About this task – Give the lines below again exactly, starting with the line that holds "between the sort" and going on through the line that holds "the cards up".

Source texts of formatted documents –
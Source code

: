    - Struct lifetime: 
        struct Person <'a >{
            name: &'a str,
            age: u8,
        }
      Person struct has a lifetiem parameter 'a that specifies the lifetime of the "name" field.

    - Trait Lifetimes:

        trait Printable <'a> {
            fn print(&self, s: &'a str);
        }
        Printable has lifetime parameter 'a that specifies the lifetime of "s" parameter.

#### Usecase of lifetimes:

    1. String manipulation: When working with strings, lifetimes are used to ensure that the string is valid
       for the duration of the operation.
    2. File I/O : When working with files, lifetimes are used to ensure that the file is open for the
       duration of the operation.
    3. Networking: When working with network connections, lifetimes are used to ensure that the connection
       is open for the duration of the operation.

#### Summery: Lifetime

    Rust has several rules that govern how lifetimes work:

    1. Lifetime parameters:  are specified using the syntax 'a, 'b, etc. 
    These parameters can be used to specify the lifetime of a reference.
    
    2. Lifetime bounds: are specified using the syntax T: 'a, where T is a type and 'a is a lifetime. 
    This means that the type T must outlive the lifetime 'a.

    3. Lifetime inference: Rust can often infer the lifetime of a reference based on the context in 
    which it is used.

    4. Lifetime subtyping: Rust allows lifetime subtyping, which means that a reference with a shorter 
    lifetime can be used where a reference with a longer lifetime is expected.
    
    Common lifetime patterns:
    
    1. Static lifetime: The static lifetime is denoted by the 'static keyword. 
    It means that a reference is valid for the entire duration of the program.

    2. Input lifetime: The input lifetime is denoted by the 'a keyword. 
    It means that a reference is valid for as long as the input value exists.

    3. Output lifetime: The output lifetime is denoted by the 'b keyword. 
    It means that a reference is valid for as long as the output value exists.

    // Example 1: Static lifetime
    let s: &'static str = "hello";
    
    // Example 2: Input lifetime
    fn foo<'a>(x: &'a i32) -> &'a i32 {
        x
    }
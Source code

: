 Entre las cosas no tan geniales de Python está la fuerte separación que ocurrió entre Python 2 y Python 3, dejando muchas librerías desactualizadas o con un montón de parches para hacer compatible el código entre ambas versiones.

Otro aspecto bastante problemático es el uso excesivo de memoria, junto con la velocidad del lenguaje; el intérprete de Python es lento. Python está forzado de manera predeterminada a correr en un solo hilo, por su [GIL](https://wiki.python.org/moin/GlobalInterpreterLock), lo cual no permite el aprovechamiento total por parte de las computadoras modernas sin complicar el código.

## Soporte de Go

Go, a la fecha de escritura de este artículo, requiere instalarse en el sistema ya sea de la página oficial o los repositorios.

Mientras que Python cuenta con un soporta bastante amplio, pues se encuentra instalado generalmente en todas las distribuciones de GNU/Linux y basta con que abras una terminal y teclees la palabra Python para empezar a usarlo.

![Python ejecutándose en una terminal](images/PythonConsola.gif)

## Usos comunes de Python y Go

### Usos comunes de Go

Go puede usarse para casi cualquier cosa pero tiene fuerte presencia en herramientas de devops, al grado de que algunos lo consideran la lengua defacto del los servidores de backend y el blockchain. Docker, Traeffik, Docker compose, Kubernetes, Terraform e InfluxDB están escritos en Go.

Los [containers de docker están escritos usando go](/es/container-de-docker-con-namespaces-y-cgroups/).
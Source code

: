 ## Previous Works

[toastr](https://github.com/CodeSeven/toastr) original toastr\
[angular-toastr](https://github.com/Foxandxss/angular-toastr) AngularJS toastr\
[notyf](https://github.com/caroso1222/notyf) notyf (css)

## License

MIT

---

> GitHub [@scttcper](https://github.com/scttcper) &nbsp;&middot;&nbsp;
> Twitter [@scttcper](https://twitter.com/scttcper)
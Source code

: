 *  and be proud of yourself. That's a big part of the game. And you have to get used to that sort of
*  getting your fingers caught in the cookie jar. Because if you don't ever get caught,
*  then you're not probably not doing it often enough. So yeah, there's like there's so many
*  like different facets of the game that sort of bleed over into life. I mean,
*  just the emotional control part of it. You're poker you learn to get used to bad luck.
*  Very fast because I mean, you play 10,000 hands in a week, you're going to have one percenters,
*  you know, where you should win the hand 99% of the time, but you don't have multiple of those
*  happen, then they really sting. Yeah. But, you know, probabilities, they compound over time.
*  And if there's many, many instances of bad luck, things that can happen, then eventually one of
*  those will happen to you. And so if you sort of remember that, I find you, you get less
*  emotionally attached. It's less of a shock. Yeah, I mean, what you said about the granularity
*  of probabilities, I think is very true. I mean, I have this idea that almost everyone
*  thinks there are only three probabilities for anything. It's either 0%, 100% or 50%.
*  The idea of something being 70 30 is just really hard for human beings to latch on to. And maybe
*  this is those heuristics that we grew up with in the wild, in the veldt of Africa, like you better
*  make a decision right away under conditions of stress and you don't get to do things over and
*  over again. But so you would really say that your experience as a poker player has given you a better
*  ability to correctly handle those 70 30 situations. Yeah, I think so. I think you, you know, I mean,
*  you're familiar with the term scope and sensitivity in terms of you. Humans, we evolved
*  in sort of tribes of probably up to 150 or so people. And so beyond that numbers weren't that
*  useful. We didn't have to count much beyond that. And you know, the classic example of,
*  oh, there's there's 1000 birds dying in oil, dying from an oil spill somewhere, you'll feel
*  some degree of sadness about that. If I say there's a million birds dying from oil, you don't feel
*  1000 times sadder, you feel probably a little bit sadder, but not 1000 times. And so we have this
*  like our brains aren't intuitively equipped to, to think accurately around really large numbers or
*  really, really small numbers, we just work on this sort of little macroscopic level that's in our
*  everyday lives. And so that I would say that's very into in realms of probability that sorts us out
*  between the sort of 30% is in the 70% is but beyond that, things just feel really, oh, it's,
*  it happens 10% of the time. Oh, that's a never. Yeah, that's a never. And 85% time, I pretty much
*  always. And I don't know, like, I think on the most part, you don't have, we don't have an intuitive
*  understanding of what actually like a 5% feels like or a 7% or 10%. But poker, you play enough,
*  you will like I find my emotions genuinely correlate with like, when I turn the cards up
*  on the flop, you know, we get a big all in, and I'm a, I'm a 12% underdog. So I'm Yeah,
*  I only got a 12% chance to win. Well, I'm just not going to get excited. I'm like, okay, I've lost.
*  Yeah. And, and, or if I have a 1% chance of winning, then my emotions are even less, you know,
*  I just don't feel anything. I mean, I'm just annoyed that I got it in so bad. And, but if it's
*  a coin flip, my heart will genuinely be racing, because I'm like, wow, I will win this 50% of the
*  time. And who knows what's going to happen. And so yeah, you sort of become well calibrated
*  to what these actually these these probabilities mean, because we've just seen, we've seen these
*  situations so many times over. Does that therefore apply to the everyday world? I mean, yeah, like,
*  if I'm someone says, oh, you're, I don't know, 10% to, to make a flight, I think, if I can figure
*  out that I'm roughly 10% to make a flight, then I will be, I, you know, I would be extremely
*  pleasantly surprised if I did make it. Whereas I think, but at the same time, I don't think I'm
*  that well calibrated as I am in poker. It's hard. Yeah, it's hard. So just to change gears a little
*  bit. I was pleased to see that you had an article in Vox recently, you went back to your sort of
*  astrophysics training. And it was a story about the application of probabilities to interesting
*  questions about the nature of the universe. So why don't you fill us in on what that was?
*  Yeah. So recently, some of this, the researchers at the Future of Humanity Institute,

Response for this exercise –
*  between the sort of 30% is in the 70% is but beyond that, things just feel really, oh, it's,
*  it happens 10% of the time. Oh, that's a never. Yeah, that's a never. And 85% time, I pretty much
*  always. And I don't know, like, I think on the most part, you don't have, we don't have an intuitive
*  understanding of what actually like a 5% feels like or a 7% or 10%. But poker, you play enough,
*  you will like I find my emotions genuinely correlate with like, when I turn the cards up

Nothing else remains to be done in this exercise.